▸ Work required: Your answer should be the lines of the data below that contain "into".

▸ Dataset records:
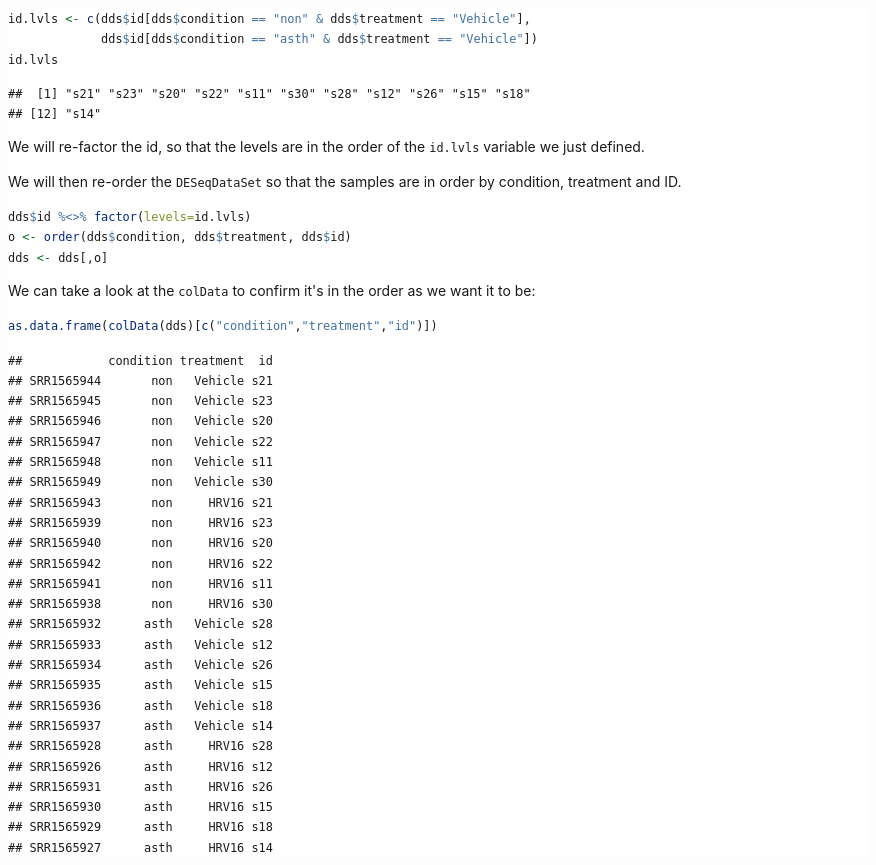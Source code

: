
 ```r
id.lvls <- c(dds$id[dds$condition == "non" & dds$treatment == "Vehicle"],
             dds$id[dds$condition == "asth" & dds$treatment == "Vehicle"])
id.lvls
```

```
##  [1] "s21" "s23" "s20" "s22" "s11" "s30" "s28" "s12" "s26" "s15" "s18"
## [12] "s14"
```

We will re-factor the id, so that the levels are in the order
of the `id.lvls` variable we just defined.

We will then re-order the `DESeqDataSet` so that the
samples are in order by condition, treatment and ID.


```r
dds$id %<>% factor(levels=id.lvls)
o <- order(dds$condition, dds$treatment, dds$id)
dds <- dds[,o]
```

We can take a look at the `colData` to confirm it's in the order
as we want it to be:


```r
as.data.frame(colData(dds)[c("condition","treatment","id")])
```

```
##            condition treatment  id
## SRR1565944       non   Vehicle s21
## SRR1565945       non   Vehicle s23
## SRR1565946       non   Vehicle s20
## SRR1565947       non   Vehicle s22
## SRR1565948       non   Vehicle s11
## SRR1565949       non   Vehicle s30
## SRR1565943       non     HRV16 s21
## SRR1565939       non     HRV16 s23
## SRR1565940       non     HRV16 s20
## SRR1565942       non     HRV16 s22
## SRR1565941       non     HRV16 s11
## SRR1565938       non     HRV16 s30
## SRR1565932      asth   Vehicle s28
## SRR1565933      asth   Vehicle s12
## SRR1565934      asth   Vehicle s26
## SRR1565935      asth   Vehicle s15
## SRR1565936      asth   Vehicle s18
## SRR1565937      asth   Vehicle s14
## SRR1565928      asth     HRV16 s28
## SRR1565926      asth     HRV16 s12
## SRR1565931      asth     HRV16 s26
## SRR1565930      asth     HRV16 s15
## SRR1565929      asth     HRV16 s18
## SRR1565927      asth     HRV16 s14
```
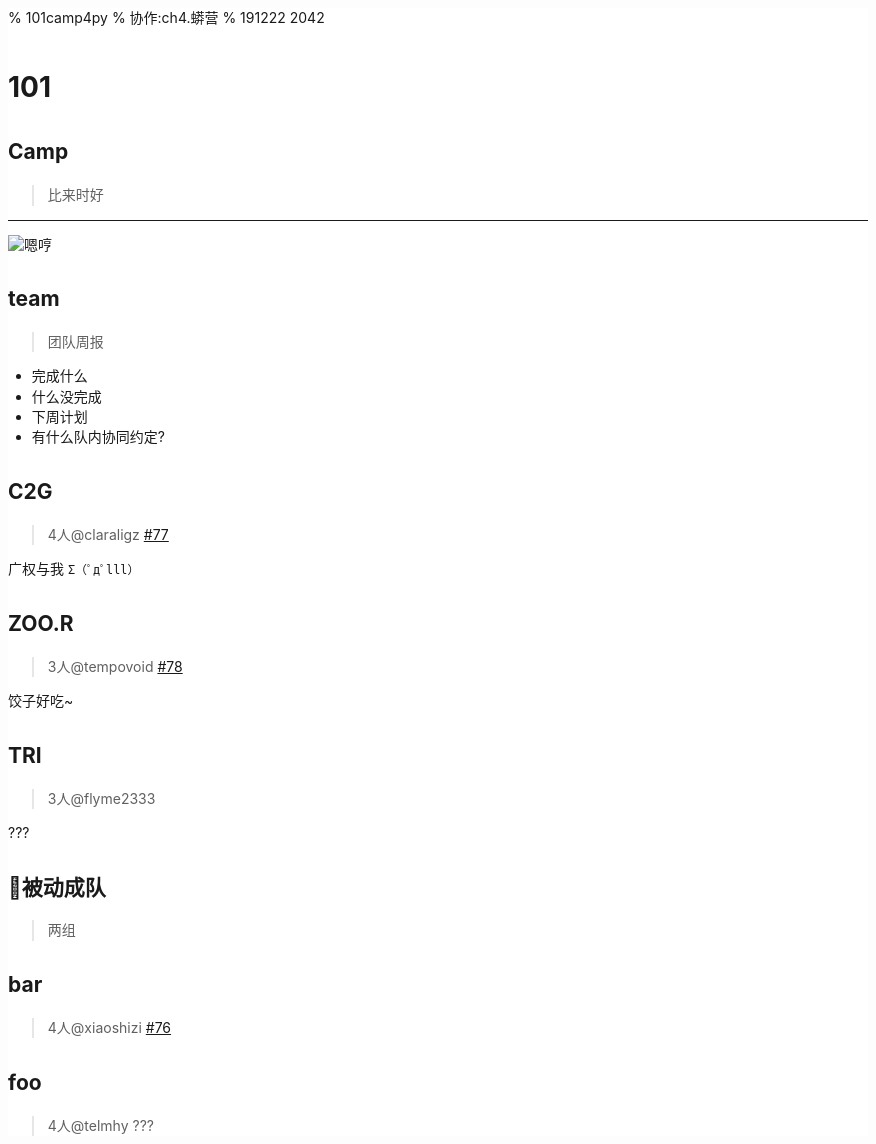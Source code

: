 % 101camp4py
% 协作:ch4.蟒营
% 191222 2042

# 101


## Camp
> 比来时好


------


![嗯哼](https://ipic.zoomquiet.top/2019-09-08-theory101camp_v2.jpg)

## team
> 团队周报

- 完成什么
- 什么没完成
- 下周计划
- 有什么队内协同约定?

## C2G
>  4人@claraligz [#77](https://gitlab.com/101camp/4py/tasks/issues/77)

广权与我 `Σ（ﾟдﾟlll）`

## ZOO.R
> 3人@tempovoid [#78](https://gitlab.com/101camp/4py/tasks/issues/78)

饺子好吃~

## TRI
> 3人@flyme2333 

???

## 🥓被动成队
> 两组

## bar
> 4人@xiaoshizi [#76](https://gitlab.com/101camp/4py/tasks/issues/76)

## foo
> 4人@telmhy ???
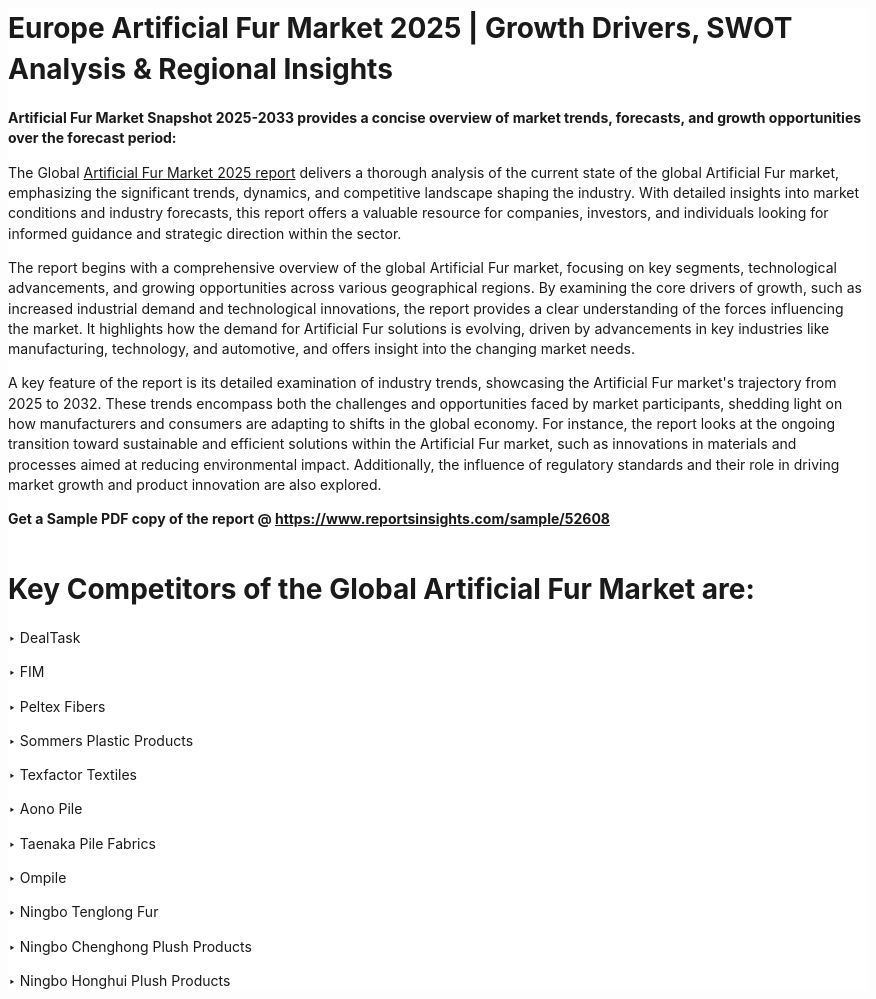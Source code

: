 # Europe Artificial Fur Market 2025 | Growth Drivers, SWOT Analysis & Regional Insights

<strong>Artificial Fur Market Snapshot 2025-2033 provides a concise overview of market trends, forecasts, and growth opportunities over the forecast period:</strong>

The Global <a href=https://www.reportsinsights.com/sample/52608>Artificial Fur Market 2025 report</a> delivers a thorough analysis of the current state of the global Artificial Fur market, emphasizing the significant trends, dynamics, and competitive landscape shaping the industry. With detailed insights into market conditions and industry forecasts, this report offers a valuable resource for companies, investors, and individuals looking for informed guidance and strategic direction within the sector.

The report begins with a comprehensive overview of the global Artificial Fur market, focusing on key segments, technological advancements, and growing opportunities across various geographical regions. By examining the core drivers of growth, such as increased industrial demand and technological innovations, the report provides a clear understanding of the forces influencing the market. It highlights how the demand for Artificial Fur solutions is evolving, driven by advancements in key industries like manufacturing, technology, and automotive, and offers insight into the changing market needs.

A key feature of the report is its detailed examination of industry trends, showcasing the Artificial Fur market's trajectory from 2025 to 2032. These trends encompass both the challenges and opportunities faced by market participants, shedding light on how manufacturers and consumers are adapting to shifts in the global economy. For instance, the report looks at the ongoing transition toward sustainable and efficient solutions within the Artificial Fur market, such as innovations in materials and processes aimed at reducing environmental impact. Additionally, the influence of regulatory standards and their role in driving market growth and product innovation are also explored.

<strong>Get a Sample PDF copy of the report @ <a href=https://www.reportsinsights.com/sample/52608>https://www.reportsinsights.com/sample/52608</a></strong>

# <strong>Key Competitors of the Global Artificial Fur Market are:</strong>

‣ DealTask

‣ FIM

‣ Peltex Fibers

‣ Sommers Plastic Products

‣ Texfactor Textiles

‣ Aono Pile

‣ Taenaka Pile Fabrics

‣ Ompile

‣ Ningbo Tenglong Fur

‣ Ningbo Chenghong Plush Products

‣ Ningbo Honghui Plush Products
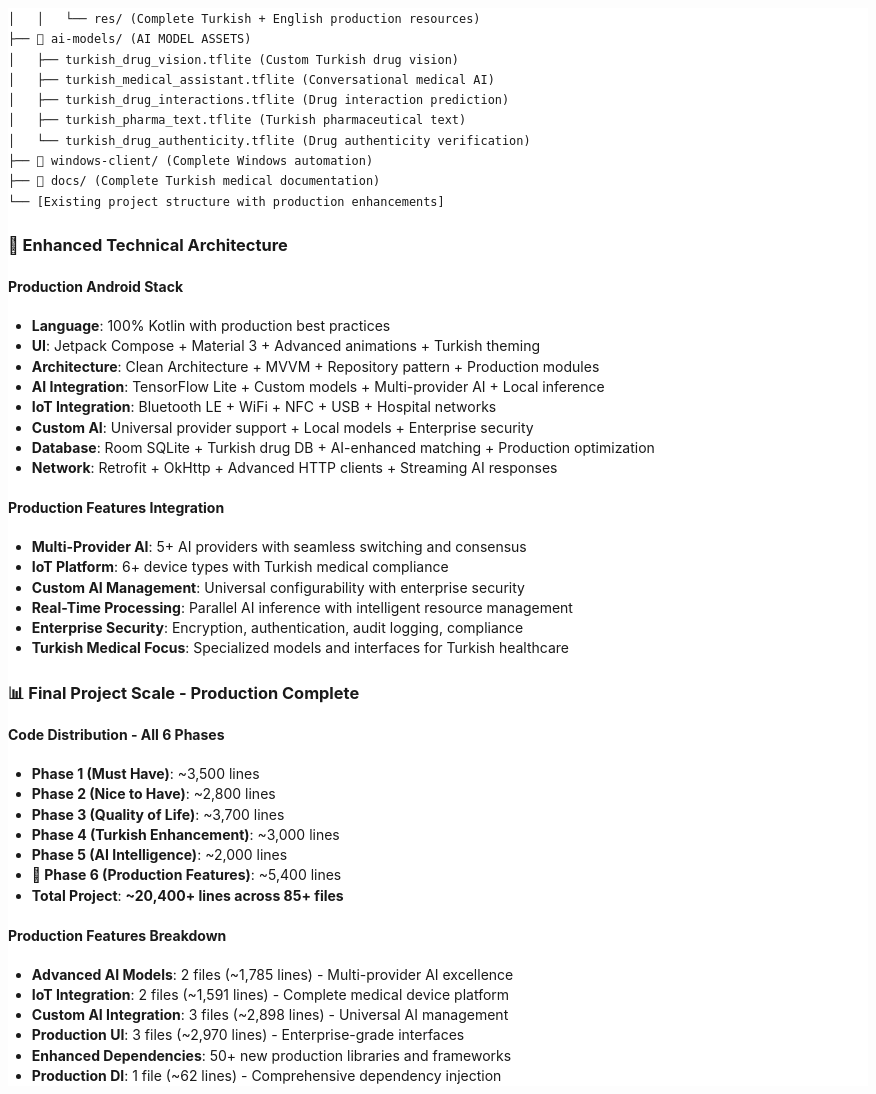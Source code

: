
 ```
│   │   └── res/ (Complete Turkish + English production resources)
├── 📁 ai-models/ (AI MODEL ASSETS)
│   ├── turkish_drug_vision.tflite (Custom Turkish drug vision)
│   ├── turkish_medical_assistant.tflite (Conversational medical AI)
│   ├── turkish_drug_interactions.tflite (Drug interaction prediction)
│   ├── turkish_pharma_text.tflite (Turkish pharmaceutical text)
│   └── turkish_drug_authenticity.tflite (Drug authenticity verification)
├── 📁 windows-client/ (Complete Windows automation)
├── 📁 docs/ (Complete Turkish medical documentation)
└── [Existing project structure with production enhancements]
```

### **🔧 Enhanced Technical Architecture**

#### **Production Android Stack**
- **Language**: 100% Kotlin with production best practices
- **UI**: Jetpack Compose + Material 3 + Advanced animations + Turkish theming
- **Architecture**: Clean Architecture + MVVM + Repository pattern + Production modules
- **AI Integration**: TensorFlow Lite + Custom models + Multi-provider AI + Local inference
- **IoT Integration**: Bluetooth LE + WiFi + NFC + USB + Hospital networks
- **Custom AI**: Universal provider support + Local models + Enterprise security
- **Database**: Room SQLite + Turkish drug DB + AI-enhanced matching + Production optimization
- **Network**: Retrofit + OkHttp + Advanced HTTP clients + Streaming AI responses

#### **Production Features Integration**
- **Multi-Provider AI**: 5+ AI providers with seamless switching and consensus
- **IoT Platform**: 6+ device types with Turkish medical compliance
- **Custom AI Management**: Universal configurability with enterprise security
- **Real-Time Processing**: Parallel AI inference with intelligent resource management
- **Enterprise Security**: Encryption, authentication, audit logging, compliance
- **Turkish Medical Focus**: Specialized models and interfaces for Turkish healthcare

### **📊 Final Project Scale - Production Complete**

#### **Code Distribution - All 6 Phases**
- **Phase 1 (Must Have)**: ~3,500 lines
- **Phase 2 (Nice to Have)**: ~2,800 lines
- **Phase 3 (Quality of Life)**: ~3,700 lines
- **Phase 4 (Turkish Enhancement)**: ~3,000 lines
- **Phase 5 (AI Intelligence)**: ~2,000 lines
- **🚀 Phase 6 (Production Features)**: ~5,400 lines
- **Total Project**: **~20,400+ lines across 85+ files**

#### **Production Features Breakdown**
- **Advanced AI Models**: 2 files (~1,785 lines) - Multi-provider AI excellence
- **IoT Integration**: 2 files (~1,591 lines) - Complete medical device platform
- **Custom AI Integration**: 3 files (~2,898 lines) - Universal AI management
- **Production UI**: 3 files (~2,970 lines) - Enterprise-grade interfaces
- **Enhanced Dependencies**: 50+ new production libraries and frameworks
- **Production DI**: 1 file (~62 lines) - Comprehensive dependency injection

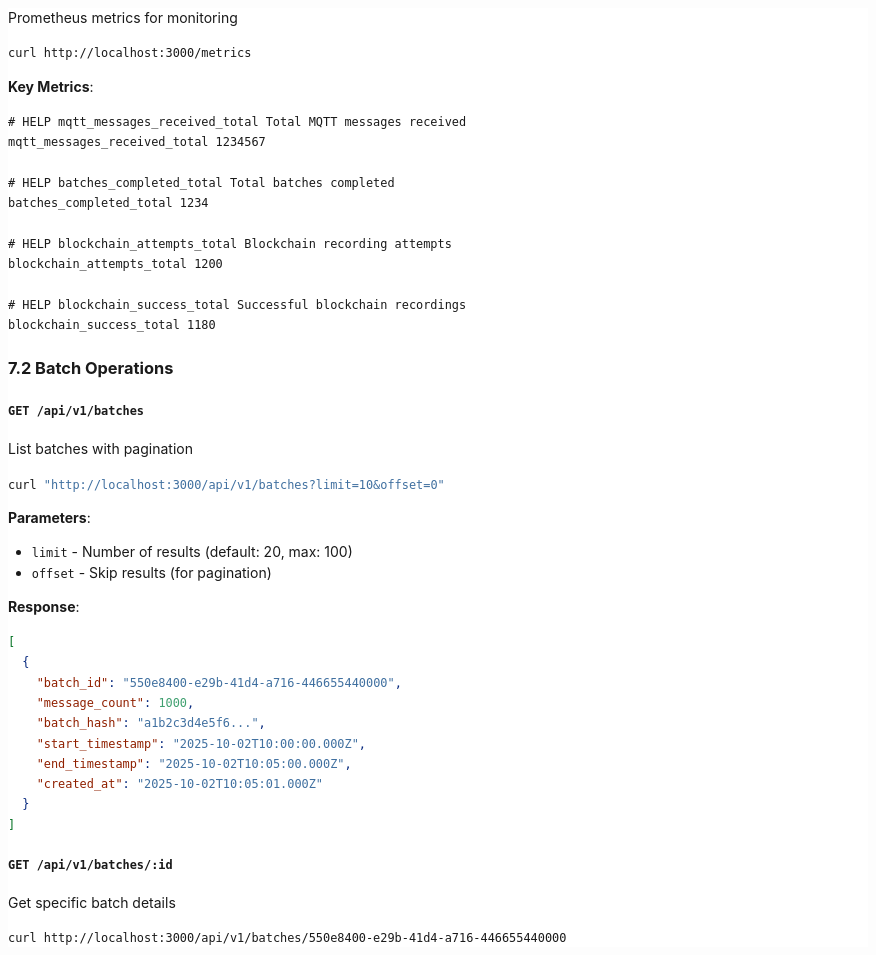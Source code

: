 Prometheus metrics for monitoring

```bash
curl http://localhost:3000/metrics
```

**Key Metrics**:

```
# HELP mqtt_messages_received_total Total MQTT messages received
mqtt_messages_received_total 1234567

# HELP batches_completed_total Total batches completed
batches_completed_total 1234

# HELP blockchain_attempts_total Blockchain recording attempts
blockchain_attempts_total 1200

# HELP blockchain_success_total Successful blockchain recordings
blockchain_success_total 1180
```

### 7.2 Batch Operations

#### `GET /api/v1/batches`

List batches with pagination

```bash
curl "http://localhost:3000/api/v1/batches?limit=10&offset=0"
```

**Parameters**:

- `limit` - Number of results (default: 20, max: 100)
- `offset` - Skip results (for pagination)

**Response**:

```json
[
  {
    "batch_id": "550e8400-e29b-41d4-a716-446655440000",
    "message_count": 1000,
    "batch_hash": "a1b2c3d4e5f6...",
    "start_timestamp": "2025-10-02T10:00:00.000Z",
    "end_timestamp": "2025-10-02T10:05:00.000Z",
    "created_at": "2025-10-02T10:05:01.000Z"
  }
]
```

#### `GET /api/v1/batches/:id`

Get specific batch details

```bash
curl http://localhost:3000/api/v1/batches/550e8400-e29b-41d4-a716-446655440000
```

▸ Response:
The Global <a href=https://www.reportsinsights.com/sample/52608>Artificial Fur Market 2025 report</a> delivers a thorough analysis of the current state of the global Artificial Fur market, emphasizing the significant trends, dynamics, and competitive landscape shaping the industry. With detailed insights into market conditions and industry forecasts, this report offers a valuable resource for companies, investors, and individuals looking for informed guidance and strategic direction within the sector.
The report begins with a comprehensive overview of the global Artificial Fur market, focusing on key segments, technological advancements, and growing opportunities across various geographical regions. By examining the core drivers of growth, such as increased industrial demand and technological innovations, the report provides a clear understanding of the forces influencing the market. It highlights how the demand for Artificial Fur solutions is evolving, driven by advancements in key industries like manufacturing, technology, and automotive, and offers insight into the changing market needs.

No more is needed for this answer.